Lo scandalo del crescere
Scandalizza chi tradisce le aspettative sottraendosi ad una mentalità calcolatrice, così è dell’espressione creativa perché il nuovo richiede l’abbandono di quel che è già.
Il Vangelo riporta puntualmente allo scandalo recato dall’agire di Gesù e nella pagina di questa domenica (Mt 11, 2 – 11) Gesù rispondendo ai discepoli che gli chiedono conferma sulla sua identità messianica conclude con una frase lapidaria: “Beato è colui che non trova in me motivo di scandalo”.
Etimologicamente il termine “scandalo” indica ostacolo, inciampo, insidia e cioè esprime quanto impedisce il cammino. Di fatto, Gesù, impedirà il cammino nel buio della notte, segnato dalla compiacenza per il proprio interesse o dall’ingiustizia che soverchia i piccoli. Lui, invece, chiederà conversione e, quindi, una rottura con la mentalità precedente, un cambiare direzione perché altra è la meta!
La proposta è quella di una via inedita perché non si può mettere un rammendo nuovo in un vestito vecchio, piuttosto, è necessario aprirsi ad una nuova visione per diventare discepoli del Maestro.
Le aspettative nutrite per secoli da Israele, erano legate ad un Messia che avrebbe fatto giustizia vendicando il popolo contro i suoi nemici e, certamente, avrebbe dimostrato la sua grandezza ribaltando quanti reggevano il potere soverchiando i popoli.
Eppure Giovanni si trovava in prigione per avere denunciato una grave ingiustizia e, dunque, sembrava che le sorti dei potenti continuavano ad essere buone e in continua espansione.

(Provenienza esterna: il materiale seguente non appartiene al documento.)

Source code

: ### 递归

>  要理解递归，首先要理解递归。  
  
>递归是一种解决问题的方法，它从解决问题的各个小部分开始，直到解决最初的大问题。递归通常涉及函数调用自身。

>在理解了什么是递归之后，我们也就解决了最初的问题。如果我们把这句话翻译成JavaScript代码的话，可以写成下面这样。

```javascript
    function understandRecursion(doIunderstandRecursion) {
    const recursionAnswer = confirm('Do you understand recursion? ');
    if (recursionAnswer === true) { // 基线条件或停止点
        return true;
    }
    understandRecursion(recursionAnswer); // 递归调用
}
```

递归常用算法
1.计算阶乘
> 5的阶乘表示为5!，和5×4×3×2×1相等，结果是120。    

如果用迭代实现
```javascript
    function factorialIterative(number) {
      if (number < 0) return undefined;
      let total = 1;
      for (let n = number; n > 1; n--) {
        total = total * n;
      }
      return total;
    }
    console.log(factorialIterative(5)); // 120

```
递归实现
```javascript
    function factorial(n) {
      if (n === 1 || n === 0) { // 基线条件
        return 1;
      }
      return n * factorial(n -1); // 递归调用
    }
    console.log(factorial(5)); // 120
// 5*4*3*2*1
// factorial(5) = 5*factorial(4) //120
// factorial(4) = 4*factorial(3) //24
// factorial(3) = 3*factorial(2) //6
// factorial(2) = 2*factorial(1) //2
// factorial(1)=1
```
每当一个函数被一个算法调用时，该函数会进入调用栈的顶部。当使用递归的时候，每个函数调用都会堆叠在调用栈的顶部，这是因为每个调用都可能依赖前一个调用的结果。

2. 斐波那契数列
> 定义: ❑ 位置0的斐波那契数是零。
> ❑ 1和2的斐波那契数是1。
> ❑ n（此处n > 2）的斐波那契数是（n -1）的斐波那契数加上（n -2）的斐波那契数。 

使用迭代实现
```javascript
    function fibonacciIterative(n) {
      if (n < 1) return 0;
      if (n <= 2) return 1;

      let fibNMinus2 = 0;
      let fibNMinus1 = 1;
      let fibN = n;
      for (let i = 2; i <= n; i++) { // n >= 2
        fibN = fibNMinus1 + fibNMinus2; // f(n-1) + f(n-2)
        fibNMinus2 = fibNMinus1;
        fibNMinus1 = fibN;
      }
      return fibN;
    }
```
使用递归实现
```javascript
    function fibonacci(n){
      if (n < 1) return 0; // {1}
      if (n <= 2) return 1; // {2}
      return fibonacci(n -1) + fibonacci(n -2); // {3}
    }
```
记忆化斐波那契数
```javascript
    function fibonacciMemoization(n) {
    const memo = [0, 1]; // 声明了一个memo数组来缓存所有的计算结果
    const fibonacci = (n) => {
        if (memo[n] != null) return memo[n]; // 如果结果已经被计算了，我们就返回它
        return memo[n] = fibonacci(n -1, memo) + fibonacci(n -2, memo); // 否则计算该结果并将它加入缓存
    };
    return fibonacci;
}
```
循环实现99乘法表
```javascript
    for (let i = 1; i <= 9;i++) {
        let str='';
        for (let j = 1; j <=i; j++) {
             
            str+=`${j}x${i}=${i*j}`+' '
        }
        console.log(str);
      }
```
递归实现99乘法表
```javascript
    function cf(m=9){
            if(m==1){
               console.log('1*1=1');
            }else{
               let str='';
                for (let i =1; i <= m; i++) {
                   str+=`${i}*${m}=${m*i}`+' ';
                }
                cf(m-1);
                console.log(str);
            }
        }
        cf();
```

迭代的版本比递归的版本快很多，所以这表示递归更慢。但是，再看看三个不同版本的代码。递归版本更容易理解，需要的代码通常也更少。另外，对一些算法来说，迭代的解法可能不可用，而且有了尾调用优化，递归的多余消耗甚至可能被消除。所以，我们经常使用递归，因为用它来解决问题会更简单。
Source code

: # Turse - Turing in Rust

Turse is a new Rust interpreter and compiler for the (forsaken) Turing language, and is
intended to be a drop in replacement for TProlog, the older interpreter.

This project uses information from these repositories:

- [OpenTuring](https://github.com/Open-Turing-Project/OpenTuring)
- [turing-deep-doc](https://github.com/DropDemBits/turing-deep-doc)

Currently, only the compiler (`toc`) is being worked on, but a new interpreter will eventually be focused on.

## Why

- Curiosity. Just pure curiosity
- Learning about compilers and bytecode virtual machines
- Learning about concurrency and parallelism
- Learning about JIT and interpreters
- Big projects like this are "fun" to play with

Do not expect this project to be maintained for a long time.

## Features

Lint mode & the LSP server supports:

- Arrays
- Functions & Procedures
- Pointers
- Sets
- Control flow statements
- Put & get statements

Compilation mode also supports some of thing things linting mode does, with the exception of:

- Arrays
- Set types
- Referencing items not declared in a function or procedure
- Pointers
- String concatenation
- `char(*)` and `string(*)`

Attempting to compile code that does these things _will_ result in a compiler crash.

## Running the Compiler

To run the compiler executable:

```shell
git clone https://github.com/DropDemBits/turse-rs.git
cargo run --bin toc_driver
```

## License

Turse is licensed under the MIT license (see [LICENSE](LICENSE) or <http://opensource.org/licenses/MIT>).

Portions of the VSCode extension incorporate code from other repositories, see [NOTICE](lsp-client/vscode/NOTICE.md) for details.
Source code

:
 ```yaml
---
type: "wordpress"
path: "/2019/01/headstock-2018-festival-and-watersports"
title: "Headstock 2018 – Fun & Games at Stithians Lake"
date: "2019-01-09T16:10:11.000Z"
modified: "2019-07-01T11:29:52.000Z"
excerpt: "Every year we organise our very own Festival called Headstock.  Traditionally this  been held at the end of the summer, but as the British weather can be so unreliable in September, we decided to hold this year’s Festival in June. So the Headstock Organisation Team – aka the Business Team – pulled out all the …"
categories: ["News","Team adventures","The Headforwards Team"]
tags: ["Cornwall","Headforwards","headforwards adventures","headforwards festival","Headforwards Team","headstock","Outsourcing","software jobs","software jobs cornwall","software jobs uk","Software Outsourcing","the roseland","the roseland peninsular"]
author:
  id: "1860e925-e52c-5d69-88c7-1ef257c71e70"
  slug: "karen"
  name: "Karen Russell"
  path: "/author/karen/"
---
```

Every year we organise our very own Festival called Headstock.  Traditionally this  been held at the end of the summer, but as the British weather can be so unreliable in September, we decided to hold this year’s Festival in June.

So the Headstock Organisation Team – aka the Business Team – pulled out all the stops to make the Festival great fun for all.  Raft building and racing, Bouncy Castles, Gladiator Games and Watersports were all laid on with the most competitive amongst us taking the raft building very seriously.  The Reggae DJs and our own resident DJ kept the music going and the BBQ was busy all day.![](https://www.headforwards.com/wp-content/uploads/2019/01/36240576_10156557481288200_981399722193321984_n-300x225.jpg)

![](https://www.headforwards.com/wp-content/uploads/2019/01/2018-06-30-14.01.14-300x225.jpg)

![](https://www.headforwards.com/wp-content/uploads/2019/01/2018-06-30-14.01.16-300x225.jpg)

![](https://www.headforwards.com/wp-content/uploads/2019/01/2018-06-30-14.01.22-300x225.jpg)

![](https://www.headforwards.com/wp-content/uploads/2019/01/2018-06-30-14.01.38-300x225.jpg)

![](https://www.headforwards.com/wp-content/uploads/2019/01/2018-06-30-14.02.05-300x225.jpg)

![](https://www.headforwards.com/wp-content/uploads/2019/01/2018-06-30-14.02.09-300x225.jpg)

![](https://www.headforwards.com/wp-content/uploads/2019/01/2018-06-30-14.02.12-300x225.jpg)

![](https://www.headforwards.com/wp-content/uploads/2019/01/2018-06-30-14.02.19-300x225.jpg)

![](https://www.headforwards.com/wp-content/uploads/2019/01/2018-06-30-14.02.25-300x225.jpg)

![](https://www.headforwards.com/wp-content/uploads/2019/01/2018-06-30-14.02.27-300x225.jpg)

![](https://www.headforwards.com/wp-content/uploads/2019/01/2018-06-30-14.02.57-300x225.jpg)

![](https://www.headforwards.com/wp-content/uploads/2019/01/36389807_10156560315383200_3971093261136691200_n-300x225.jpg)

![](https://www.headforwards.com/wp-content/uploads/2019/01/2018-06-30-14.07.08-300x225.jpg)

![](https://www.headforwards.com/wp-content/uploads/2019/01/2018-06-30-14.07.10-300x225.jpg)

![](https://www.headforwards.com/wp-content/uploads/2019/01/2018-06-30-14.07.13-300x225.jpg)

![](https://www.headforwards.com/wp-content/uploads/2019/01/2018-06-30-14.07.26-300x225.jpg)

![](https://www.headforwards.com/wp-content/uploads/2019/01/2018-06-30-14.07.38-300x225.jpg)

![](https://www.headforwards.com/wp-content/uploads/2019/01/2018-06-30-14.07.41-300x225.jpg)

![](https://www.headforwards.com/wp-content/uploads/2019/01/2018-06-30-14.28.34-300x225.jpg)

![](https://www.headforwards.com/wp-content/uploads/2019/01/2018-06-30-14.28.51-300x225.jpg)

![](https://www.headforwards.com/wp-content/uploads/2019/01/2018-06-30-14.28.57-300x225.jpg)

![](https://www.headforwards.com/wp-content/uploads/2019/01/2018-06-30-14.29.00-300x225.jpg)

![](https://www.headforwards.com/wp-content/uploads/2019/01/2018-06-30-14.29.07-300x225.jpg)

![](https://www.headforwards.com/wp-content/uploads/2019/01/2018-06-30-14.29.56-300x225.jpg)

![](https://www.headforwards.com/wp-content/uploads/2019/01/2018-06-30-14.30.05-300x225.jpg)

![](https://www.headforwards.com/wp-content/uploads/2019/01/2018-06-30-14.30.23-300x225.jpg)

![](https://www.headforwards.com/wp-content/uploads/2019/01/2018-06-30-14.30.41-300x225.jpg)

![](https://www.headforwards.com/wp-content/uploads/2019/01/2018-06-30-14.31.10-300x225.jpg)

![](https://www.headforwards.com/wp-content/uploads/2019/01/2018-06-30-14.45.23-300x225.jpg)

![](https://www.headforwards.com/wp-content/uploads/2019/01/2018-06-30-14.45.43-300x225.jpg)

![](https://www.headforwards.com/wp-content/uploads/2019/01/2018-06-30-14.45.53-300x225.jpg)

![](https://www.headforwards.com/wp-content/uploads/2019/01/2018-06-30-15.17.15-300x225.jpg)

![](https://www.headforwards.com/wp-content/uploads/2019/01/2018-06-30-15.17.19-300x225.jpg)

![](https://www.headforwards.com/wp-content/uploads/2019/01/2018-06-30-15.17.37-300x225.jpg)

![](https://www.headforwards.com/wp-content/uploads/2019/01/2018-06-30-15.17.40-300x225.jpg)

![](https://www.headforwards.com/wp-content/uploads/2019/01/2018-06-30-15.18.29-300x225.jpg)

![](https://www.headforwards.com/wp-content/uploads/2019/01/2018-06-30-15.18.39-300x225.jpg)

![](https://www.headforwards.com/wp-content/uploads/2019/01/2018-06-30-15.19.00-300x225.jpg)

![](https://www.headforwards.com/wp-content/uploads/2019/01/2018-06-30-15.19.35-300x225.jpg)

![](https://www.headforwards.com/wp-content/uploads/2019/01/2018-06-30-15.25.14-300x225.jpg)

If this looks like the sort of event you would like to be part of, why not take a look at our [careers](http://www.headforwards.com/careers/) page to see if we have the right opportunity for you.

Un dato di realtà che aveva anche destabilizzato l’austero Battista il quale, ora, chiedeva conferma inviando i suoi discepoli da Gesù.
La proposta evangelica, infatti, esce fuori da ogni possibile schema e la giustizia che il Maestro porta è ben oltre a quanto avevano annunciato i profeti. Si tratta, allora, di non rimanere ancorati alle proprie aspettative e a quell’idea di Dio che, altrimenti, non permetterebbe a Lui di rivelarsi. Gesù sta mostrando il volto del Padre misericordioso e questo supera ogni precedente pensiero, ora si tratta di lasciarsi convertire fino a cambiare mentalità ma, ciò, genera profonda incertezza perché richiede la fiducia in Lui.
Il problema non è dato dal dubitare umano ma dalla resistenza al cambiamento e Giovanni, poi, si fiderà sino al martirio. Accetta di seguire il Messia povero che si è fatto tutto a tutti. Gesù, infatti, ha accolto la condizione della fragilità umana per raggiungere ciascuno lì dove si trova e, da quella condizione di limite, portarlo a condividere la sua amicizia.
Non un Dio altro, il quale fa fuggire dalla propria storia, – questo darebbe luogo ad una religione alienante – piuttosto un Dio che si china per servire e rivelare, così, il volto del Padre suo che è colmo di misericordia.
Oggi continua a scandalizzare chi crede e si spende per la causa della giustizia, è scomodo chi si avvicina ai poveri evidenziando, di riflesso, l’enorme indifferenza con cui si trattano intere fasce di popolazione. E, ancora, non si tollera chi parla di valori che vorrebbero custodire la famiglia e le nascite o l’accoglienza dei profughi, aldilà dell’individualismo. Anche parlare di giorni festivi in cui fare pausa dal lavoro, per dedicarsi alla esperienza di fede e alle relazioni più care, è impossibile per il mercato dei consumi che impone ritmi e stili di vita.
La fede, però, è un’esperienza relazionale: è desiderio di Dio e non conquista o precomprensione; è lasciarsi condurre aldilà delle incertezze; è preferire quel che ha poco valore per la logica di questo mondo ma che è ritenuto prezioso per il regno dei cieli. Ma la fede non si può spiegare e la scopre solo chi decide di smettere di rimanere spettatore della vita.